What is the impact of outbreaks on affected countries?

Honduras 2010 © Juan Carlos Tomasi

An MSF medical staff examines a child suspected of having dengue fever.

The main burden that dengue imposes on a country is the huge number of hospital admissions and the number of days that the illness lasts. Caring for a large number of dengue patients requires equipment, trained doctors and nurses, fast criteria for risk classification of patients, beds and materials, and establishing treatment and isolation guidelines. Isolation refers not only to the usual precautions for handling blood and other bodily fluids, but also to the use of mosquito nets. If mosquitoes of the Aedes type are present in the hospital wards and bite patients with viremia (the virus circulating in the blood during the febrile period), then the insects can transmit the infection, contributing to the spread of the epidemic.

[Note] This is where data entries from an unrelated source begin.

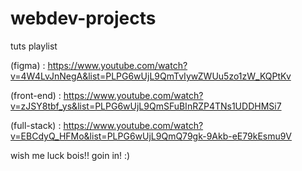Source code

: # webdev-projects

tuts playlist

(figma)      : https://www.youtube.com/watch?v=4W4LvJnNegA&list=PLPG6wUjL9QmTvIywZWUu5zo1zW_KQPtKv

(front-end)  : https://www.youtube.com/watch?v=zJSY8tbf_ys&list=PLPG6wUjL9QmSFuBInRZP4TNs1UDDHMSi7

(full-stack) : https://www.youtube.com/watch?v=EBCdyQ_HFMo&list=PLPG6wUjL9QmQ79gk-9Akb-eE79kEsmu9V

wish me luck bois!!
goin in! :)
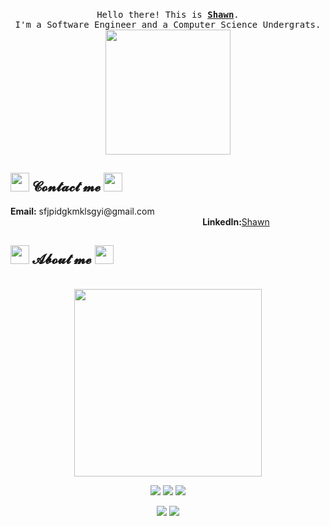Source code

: <body>
<p align="center">
  <br>
  <samp>
    Hello there! This is <b><a rel="nofollow noopener noreferrer" target="_blank" href="https://xiaosanchez.github.io/">Shawn</a></b>.
    <br>I'm a Software Engineer and a Computer Science Undergrats.<br>
</samp>
  <img src="https://media4.giphy.com/media/pt0EKLDJmVvlS/giphy.gif?cid=ecf05e47mccx6hkl826aybijpq3g80yzuvps2qhr8wnaolm0&rid=giphy.gif&ct=g" width="200"/>
</p>
<h2 align="left">
<img src="http://pic.962.net/up/2016-8/20168111044246203.gif" height="30px" length="30px">
𝓒𝓸𝓷𝓽𝓪𝓬𝓽 𝓶𝓮
<img src="http://pic.962.net/up/2016-8/20168111044246203.gif" height="30px" length="30px">
</h2>
    <p>
      <b>Email:</b> sfjpidgkmklsgyi@gmail.com
     &nbsp;&nbsp;&nbsp;&nbsp;&nbsp;&nbsp;&nbsp;&nbsp;&nbsp;&nbsp;&nbsp;&nbsp;&nbsp;&nbsp;&nbsp;&nbsp;&nbsp;&nbsp;&nbsp;&nbsp;&nbsp;&nbsp;&nbsp;&nbsp;&nbsp;&nbsp;&nbsp;&nbsp;&nbsp;&nbsp;&nbsp;&nbsp;&nbsp;&nbsp;&nbsp;&nbsp;&nbsp;&nbsp;&nbsp;&nbsp;&nbsp;&nbsp;&nbsp;&nbsp;&nbsp;&nbsp;&nbsp;&nbsp;&nbsp;&nbsp;&nbsp;&nbsp;&nbsp;&nbsp;&nbsp;&nbsp;&nbsp;&nbsp;&nbsp;&nbsp;&nbsp;&nbsp;&nbsp;&nbsp;&nbsp;&nbsp;&nbsp;&nbsp;&nbsp;&nbsp;&nbsp;&nbsp;&nbsp;&nbsp;&nbsp;&nbsp;&nbsp;
      <b>LinkedIn:</b><a href="https://www.linkedin.com/in/shawn-c-23a1a5239/">Shawn</a>
    </p>
    <h2 align="left">
    <img src="http://pic.962.net/up/2016-8/20168111044246203.gif" height="30px" length="30px">
    𝓐𝓫𝓸𝓾𝓽 𝓶𝓮 
    <img src="http://pic.962.net/up/2016-8/20168111044246203.gif" height="30px" length="30px">
    </h2>
    <br>
    <div align="center">
        <img src="https://github.com/SP-XD/SP-XD/blob/main/images/this_page_is.gif?raw=true" width="300" />
    </div>
    <p align="center">
        <a href="https://xiaosanchez.github.io/" target="_blank"><img src="https://img.shields.io/website?url=https%3A%2F%2Fxiaosanchez.github.io%2F" /></a>
        <a href="#" target="_blank"><img src="https://img.shields.io/pingpong/status/sp_2e80bc00b6054faeb2b87e2464be337e" /></a>
        <a href="#" target="_blank"><img src="https://img.shields.io/mozilla-observatory/grade/github.com?publish" /></a>
    </p>
    <p align="center">
        <a href="https://github.com/XiaoSanchez/XiaoSanchez" target="_blank"><img src="https://img.shields.io/github/followers/XiaoSanchez?style=social" /></a>
        <a href="https://github.com/XiaoSanchez/XiaoSanchez" target="_blank"><img src="https://img.shields.io/github/stars/XiaoSanchez?style=social" /></a>
    </p>
</body>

The disease also generates indirect costs that are not usually taken into account but which have a substantial economic impact. There are the working days lost by the affected population: a patient needs an average of 10 days of rest before recovering—not for nothing is the disease known as the “bone-breaker fever”. Epidemics also overwhelm hospitals, and health systems are overstretched, disrupting the management and flow of patients with other diseases.

As I have said, it is vital to develop comprehensive strategies to combat the disease. With good guidance, access to health services and early clinical management, no one should die from dengue fever.